***** Dataset content

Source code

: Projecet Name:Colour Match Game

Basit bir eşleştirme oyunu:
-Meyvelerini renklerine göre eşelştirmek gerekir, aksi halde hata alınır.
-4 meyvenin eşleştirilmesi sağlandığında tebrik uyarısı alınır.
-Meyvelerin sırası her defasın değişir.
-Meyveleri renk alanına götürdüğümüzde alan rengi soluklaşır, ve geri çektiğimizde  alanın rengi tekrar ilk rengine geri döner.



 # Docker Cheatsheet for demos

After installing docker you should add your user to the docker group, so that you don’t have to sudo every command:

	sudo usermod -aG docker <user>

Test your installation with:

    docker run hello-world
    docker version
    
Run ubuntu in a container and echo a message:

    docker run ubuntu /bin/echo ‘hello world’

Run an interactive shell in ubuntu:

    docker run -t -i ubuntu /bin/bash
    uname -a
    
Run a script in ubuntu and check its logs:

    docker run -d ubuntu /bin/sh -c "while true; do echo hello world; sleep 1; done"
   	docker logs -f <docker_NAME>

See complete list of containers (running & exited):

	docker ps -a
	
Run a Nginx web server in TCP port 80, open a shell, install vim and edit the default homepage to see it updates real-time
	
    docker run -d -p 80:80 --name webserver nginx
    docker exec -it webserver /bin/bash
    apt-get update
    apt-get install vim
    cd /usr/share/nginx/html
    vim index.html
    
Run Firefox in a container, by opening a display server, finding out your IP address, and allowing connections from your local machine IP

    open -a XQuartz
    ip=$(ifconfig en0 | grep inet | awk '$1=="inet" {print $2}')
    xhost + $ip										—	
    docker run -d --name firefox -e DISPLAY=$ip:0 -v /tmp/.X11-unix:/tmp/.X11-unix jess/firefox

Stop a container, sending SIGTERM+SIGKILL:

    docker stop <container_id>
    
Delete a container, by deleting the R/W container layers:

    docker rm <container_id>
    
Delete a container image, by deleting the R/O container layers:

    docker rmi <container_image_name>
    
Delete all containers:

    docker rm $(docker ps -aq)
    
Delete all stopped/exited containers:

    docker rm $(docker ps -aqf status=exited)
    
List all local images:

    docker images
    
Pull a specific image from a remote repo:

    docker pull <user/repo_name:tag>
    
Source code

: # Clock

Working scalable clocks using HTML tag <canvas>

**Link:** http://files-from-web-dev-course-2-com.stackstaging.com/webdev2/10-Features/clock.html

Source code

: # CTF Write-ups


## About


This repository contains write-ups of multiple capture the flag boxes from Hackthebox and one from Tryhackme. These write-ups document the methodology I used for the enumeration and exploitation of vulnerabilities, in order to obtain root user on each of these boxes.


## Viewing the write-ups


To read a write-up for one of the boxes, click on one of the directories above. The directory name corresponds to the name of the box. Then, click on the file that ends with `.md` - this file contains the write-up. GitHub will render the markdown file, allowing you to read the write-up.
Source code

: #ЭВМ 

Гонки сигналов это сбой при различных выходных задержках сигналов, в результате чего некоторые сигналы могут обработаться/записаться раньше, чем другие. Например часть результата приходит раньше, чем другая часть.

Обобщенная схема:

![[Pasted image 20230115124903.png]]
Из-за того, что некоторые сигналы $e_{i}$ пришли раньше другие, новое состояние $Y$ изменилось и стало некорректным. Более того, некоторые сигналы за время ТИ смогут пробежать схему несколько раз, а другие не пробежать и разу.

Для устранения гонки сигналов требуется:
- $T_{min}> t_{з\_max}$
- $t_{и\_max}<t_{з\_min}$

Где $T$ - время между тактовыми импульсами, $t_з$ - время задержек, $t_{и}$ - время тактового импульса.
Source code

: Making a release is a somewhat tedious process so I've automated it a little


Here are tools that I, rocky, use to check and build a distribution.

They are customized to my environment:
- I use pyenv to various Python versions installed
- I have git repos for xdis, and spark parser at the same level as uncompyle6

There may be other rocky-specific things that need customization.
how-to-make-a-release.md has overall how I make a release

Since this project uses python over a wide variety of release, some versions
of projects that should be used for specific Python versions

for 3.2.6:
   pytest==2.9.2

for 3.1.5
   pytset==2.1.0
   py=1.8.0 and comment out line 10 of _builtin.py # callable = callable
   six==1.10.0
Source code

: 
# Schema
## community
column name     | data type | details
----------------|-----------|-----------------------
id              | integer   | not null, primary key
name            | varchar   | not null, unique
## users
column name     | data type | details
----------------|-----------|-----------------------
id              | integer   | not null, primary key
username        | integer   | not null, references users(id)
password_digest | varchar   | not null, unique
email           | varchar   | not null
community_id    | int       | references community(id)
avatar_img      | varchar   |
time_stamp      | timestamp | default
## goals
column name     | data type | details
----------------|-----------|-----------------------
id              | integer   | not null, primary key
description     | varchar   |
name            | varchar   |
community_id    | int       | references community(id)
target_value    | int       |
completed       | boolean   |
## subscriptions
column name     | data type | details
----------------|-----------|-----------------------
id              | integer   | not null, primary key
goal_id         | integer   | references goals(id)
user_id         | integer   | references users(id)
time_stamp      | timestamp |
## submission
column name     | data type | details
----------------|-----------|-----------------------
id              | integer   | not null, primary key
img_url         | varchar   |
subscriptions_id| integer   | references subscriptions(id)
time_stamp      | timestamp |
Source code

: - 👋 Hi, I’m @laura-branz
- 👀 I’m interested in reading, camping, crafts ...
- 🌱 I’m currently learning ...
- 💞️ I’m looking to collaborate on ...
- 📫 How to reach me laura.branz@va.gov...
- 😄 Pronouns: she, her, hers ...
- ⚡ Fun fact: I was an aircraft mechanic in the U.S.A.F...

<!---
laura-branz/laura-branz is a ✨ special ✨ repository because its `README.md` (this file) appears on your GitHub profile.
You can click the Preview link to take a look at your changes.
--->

**********

» What you are asked to do
Some lines of the data above may hold the word "contains"; report how many do, and nothing else.

» Solved exercise
2